Hallucinogens are a broad class of drugs that share the common trait of altering perceptions and cognitive functions. They include drugs such as LSD, Peyote, Psilocybin (magic mushrooms) and Ketamine and a host of other synthetic and natural substances. There is not a great deal of therapeutic applications for hallucinogens, though there has been research into microdosing certain hallucinogens for therapeutic outcomes, in which the dosage is too low to have a noticeable effect of the imbiber’s consciousness, but still affects their system. Most hallucinogens work through the same basic mechanism of disrupting chemical communication in the brain and spinal cord by altering the creation, transmission and usage of the brain’s Serotonin or Glutamate.
Effects of Hallucinogens
Hallucinogen effects are diverse enough that they are hard to categorize but may include:
- Altered perceptions
- Elevated Mood
- Increased Heart Rate
- Amplified Emotional Responses
Interestingly, the degree of addictiveness varies wildly between hallucinogens.
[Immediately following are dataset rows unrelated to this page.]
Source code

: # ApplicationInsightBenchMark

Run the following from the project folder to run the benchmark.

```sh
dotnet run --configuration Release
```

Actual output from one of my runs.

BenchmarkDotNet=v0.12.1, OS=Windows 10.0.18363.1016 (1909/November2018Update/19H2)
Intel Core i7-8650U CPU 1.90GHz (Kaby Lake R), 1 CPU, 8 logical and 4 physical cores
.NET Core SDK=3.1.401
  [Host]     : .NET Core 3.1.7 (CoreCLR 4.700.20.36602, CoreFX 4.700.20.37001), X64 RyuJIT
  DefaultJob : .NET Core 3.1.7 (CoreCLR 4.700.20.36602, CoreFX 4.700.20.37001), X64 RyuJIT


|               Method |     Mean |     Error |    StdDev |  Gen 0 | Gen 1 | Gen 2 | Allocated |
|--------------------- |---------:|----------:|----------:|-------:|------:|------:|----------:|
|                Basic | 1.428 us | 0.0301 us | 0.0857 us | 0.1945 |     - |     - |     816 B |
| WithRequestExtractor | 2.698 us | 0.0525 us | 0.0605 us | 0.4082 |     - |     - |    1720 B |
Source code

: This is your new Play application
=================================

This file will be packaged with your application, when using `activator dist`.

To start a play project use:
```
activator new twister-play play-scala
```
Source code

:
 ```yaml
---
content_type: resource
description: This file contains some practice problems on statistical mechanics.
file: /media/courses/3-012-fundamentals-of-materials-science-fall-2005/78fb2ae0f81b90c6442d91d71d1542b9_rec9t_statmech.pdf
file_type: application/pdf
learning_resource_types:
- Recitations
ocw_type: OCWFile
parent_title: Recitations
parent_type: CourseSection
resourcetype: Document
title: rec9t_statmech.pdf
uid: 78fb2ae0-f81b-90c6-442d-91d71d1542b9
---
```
LSD has been the subject of intensive study for decades and is not considered to be an addictive drug whereas users of PCP report withdrawal symptoms including cravings, headaches, and sweating. However there are other concerns for hallucinogen use including:
- Memory Loss
Hallucinogens are primarily taken for the perception altering experiences they offer for recreational or religious purposes. Some commonly cited reasons for hallucinogen use are to experience spiritual visions, to inspire creativity, to escape from reality, seeking relief from mood disorders and just for enjoyment. Hallucinogens are often used in addition to other substances and often by people with other chemical dependencies.